Motion in (ski) poetry
The Trysil-Knud epic translation challenge

Photo: color lithographs by Andreas Bloch
Trysil Knud jumping in military uniform, firing a musket in flight.
M. Michael Brady
Asker, Norway
There are innumerable ski songs. Skiing themes are frequent in fiction, and the sport has drawn many writers, most famously Ernest Hemingway, who in the 1920s escaped the bleak winters of Paris to ski in Switzerland. In films there have been many ski scenes and even full-length features, such as “Downhill Racer” (1969) starting Robert Redford. In comparison, ski poetry is more constrained, though it may well be the oldest form of ski literature and exists in all skiing countries. In the U.S., poets have been drawn to skiing, including Vera Joyce Nelson, the Oregon poet who published a collection of ski poems in the 1951 American Ski Annual. And there have been humorous poems by skiers, including “Slippery Lines” by Bud Yallalee, published in 1966 in Burlington, Vermont.

Photo: color lithographs by Andreas Bloch
These illustrations show Trysil Knud chatting with townspeople, climbing uphill to start of a downhill run, skiing downhill in untracked snow, and waving to cheering spectators.

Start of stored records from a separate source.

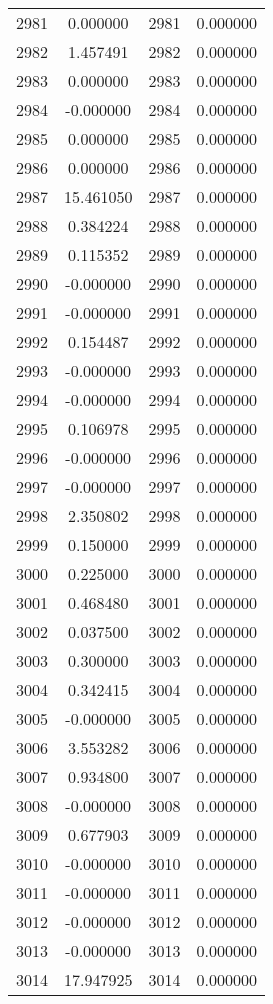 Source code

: \documentclass[12pt]{article}
\begin{document}
\begin{longtable}{@{}cccc@{}}
2981 & 0.000000 & 2981 & 0.000000 \\
2982 & 1.457491 & 2982 & 0.000000 \\
2983 & 0.000000 & 2983 & 0.000000 \\
2984 & -0.000000 & 2984 & 0.000000 \\
2985 & 0.000000 & 2985 & 0.000000 \\
2986 & 0.000000 & 2986 & 0.000000 \\
2987 & 15.461050 & 2987 & 0.000000 \\
2988 & 0.384224 & 2988 & 0.000000 \\
2989 & 0.115352 & 2989 & 0.000000 \\
2990 & -0.000000 & 2990 & 0.000000 \\
2991 & -0.000000 & 2991 & 0.000000 \\
2992 & 0.154487 & 2992 & 0.000000 \\
2993 & -0.000000 & 2993 & 0.000000 \\
2994 & -0.000000 & 2994 & 0.000000 \\
2995 & 0.106978 & 2995 & 0.000000 \\
2996 & -0.000000 & 2996 & 0.000000 \\
2997 & -0.000000 & 2997 & 0.000000 \\
2998 & 2.350802 & 2998 & 0.000000 \\
2999 & 0.150000 & 2999 & 0.000000 \\
3000 & 0.225000 & 3000 & 0.000000 \\
3001 & 0.468480 & 3001 & 0.000000 \\
3002 & 0.037500 & 3002 & 0.000000 \\
3003 & 0.300000 & 3003 & 0.000000 \\
3004 & 0.342415 & 3004 & 0.000000 \\
3005 & -0.000000 & 3005 & 0.000000 \\
3006 & 3.553282 & 3006 & 0.000000 \\
3007 & 0.934800 & 3007 & 0.000000 \\
3008 & -0.000000 & 3008 & 0.000000 \\
3009 & 0.677903 & 3009 & 0.000000 \\
3010 & -0.000000 & 3010 & 0.000000 \\
3011 & -0.000000 & 3011 & 0.000000 \\
3012 & -0.000000 & 3012 & 0.000000 \\
3013 & -0.000000 & 3013 & 0.000000 \\
3014 & 17.947925 & 3014 & 0.000000 \\

\end{longtable}
\end{document}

And there’s an epic ski poem, written in 1863 in Norway by Bernt Lund, an army officer and poet. In the elevated style of the epics of old, it centers upon the achievements of a hero, Knud, whose exploits on skis in and around the town of Trysil were said to be unmatched in his day. The real-life Trysil of the mid 19th century was an ideal setting for a ski epic, as the world’s first official ski meet was held there in 1855, and the first ski and biathlon club was founded there in 1861. Knud was not any one person, but rather a synthesis of the young men of the town and its surrounding farms, known afar for their skiing skills. The epic was published several times and then in 1897 gained national recognition with its publication in Christiania (as Oslo then was named) in an edition illustrated with color lithographs by artist Andreas Bloch.

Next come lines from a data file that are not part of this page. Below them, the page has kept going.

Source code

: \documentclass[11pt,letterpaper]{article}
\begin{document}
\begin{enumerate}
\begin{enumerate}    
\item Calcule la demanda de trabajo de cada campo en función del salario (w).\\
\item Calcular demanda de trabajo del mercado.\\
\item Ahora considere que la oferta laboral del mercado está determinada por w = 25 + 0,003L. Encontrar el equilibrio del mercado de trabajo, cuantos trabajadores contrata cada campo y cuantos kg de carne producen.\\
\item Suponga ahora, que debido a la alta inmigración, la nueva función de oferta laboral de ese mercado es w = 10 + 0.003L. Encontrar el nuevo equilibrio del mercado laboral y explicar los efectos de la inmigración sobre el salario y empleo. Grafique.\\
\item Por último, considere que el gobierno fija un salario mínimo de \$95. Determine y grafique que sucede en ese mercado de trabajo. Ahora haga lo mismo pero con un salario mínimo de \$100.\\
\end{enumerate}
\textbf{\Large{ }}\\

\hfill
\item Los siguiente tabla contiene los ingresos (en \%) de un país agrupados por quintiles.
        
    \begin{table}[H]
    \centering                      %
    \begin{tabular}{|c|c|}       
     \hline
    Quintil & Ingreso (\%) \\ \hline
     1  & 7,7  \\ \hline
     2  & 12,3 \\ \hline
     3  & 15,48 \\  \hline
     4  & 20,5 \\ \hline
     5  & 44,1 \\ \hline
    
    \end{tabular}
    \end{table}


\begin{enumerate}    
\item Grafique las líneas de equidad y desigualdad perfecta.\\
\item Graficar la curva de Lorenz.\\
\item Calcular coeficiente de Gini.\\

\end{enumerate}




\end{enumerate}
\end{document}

The Trysil-Knud epic consists of 32 stanzas of rhyming couplets, many extolling Knud’s prowess in ski jumping and downhill skiing. As was then the custom, Knud is said to have jumped in military dress uniform, firing a musket while in flight, and to have skied so skillfully downhill in untracked snow that he could speed hazardously close to a tree and snatch a jacket hanging on it.

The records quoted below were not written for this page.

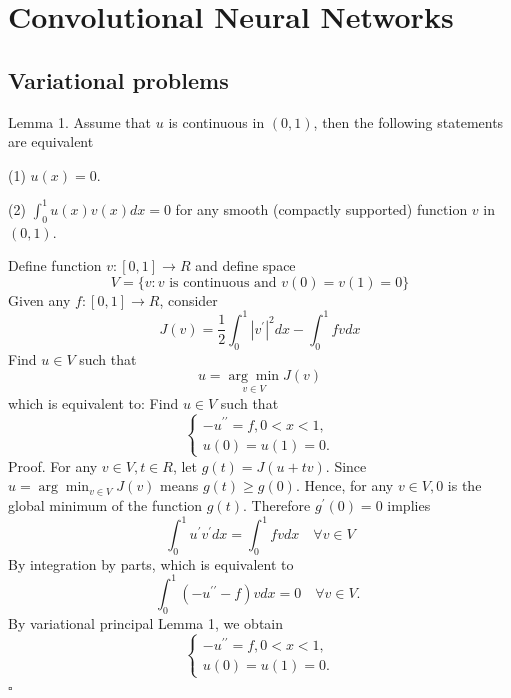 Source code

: \documentclass[10pt]{article}
\begin{document}
\section{Convolutional Neural Networks}
\subsection{Variational problems}
Lemma 1. Assume that $u$ is continuous in $(0,1)$, then the following statements are equivalent

(1) $u(x)=0$.

(2) $\int_{0}^{1} u(x) v(x) d x=0$ for any smooth (compactly supported) function $v$ in $(0,1)$.

Define function $v:[0,1] \rightarrow R$ and define space
$$
V=\{v: v \text { is continuous and } v(0)=v(1)=0\}
$$
Given any $f:[0,1] \rightarrow R$, consider
$$
J(v)=\frac{1}{2} \int_{0}^{1}\left|v^{\prime}\right|^{2} d x-\int_{0}^{1} f v d x
$$
Find $u \in V$ such that
$$
u=\underset{v \in V}{\arg \min } J(v)
$$
which is equivalent to: Find $u \in V$ such that
$$
\left\{\begin{array}{l}
-u^{\prime \prime}=f, 0<x<1, \\
u(0)=u(1)=0 .
\end{array}\right.
$$
Proof. For any $v \in V, t \in R$, let $g(t)=J(u+t v)$. Since $u=\arg \min _{v \in V} J(v)$ means $g(t) \geq g(0) .$ Hence, for any $v \in V, 0$ is the global minimum of the function $g(t)$. Therefore $g^{\prime}(0)=0$ implies
$$
\int_{0}^{1} u^{\prime} v^{\prime} d x=\int_{0}^{1} f v d x \quad \forall v \in V
$$
By integration by parts, which is equivalent to
$$
\int_{0}^{1}\left(-u^{\prime \prime}-f\right) v d x=0 \quad \forall v \in V \text {. }
$$
By variational principal Lemma 1, we obtain
$$
\left\{\begin{array}{l}
-u^{\prime \prime}=f, 0<x<1, \\
u(0)=u(1)=0 .
\end{array}\right.
$$
$\square$
\end{document}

There most likely are no complete translations of the poem into English, as the best sources of translations of Norwegian literature—the National Library in Oslo and the library of St. Olaf College in Northfield, Minnesota—have none. With poetic license, the first two stanzas:
Ved østerdalske skiløberkor
der hørtes engang saa stort et ord
om Trysil-Knud, som stod paa ski
i Bratbergkampen og Glommelid.
Ved præmieløb og ved exercis,
da var det Knud, som vandt første pris;
han gik i spidsen, hvorhelst det gjaldt,
og sto, hvor ellers den bedste faldt.
Might in English be:
The Eastern Valley skiers were agreed
that they had heard of no mightier deed
than Trysil-Knud descending on skis
down Bratberg and Glomme with ease.
Knud was ahead whenever it counted,
steadying himself when others floundered.
And in the dash down it was no surprise
that he was the one to claim first prize.
Might some NAW reader, conversant in the Dano-Norwegian of the mid 19th century, attempt the complete translation? The complete poem is on the Norske Dikt website at dikt.org/Trysil-Knud.
This article first appeared in the September 2009 issue of the Mountain Gazette (published in Boulder, Colorado).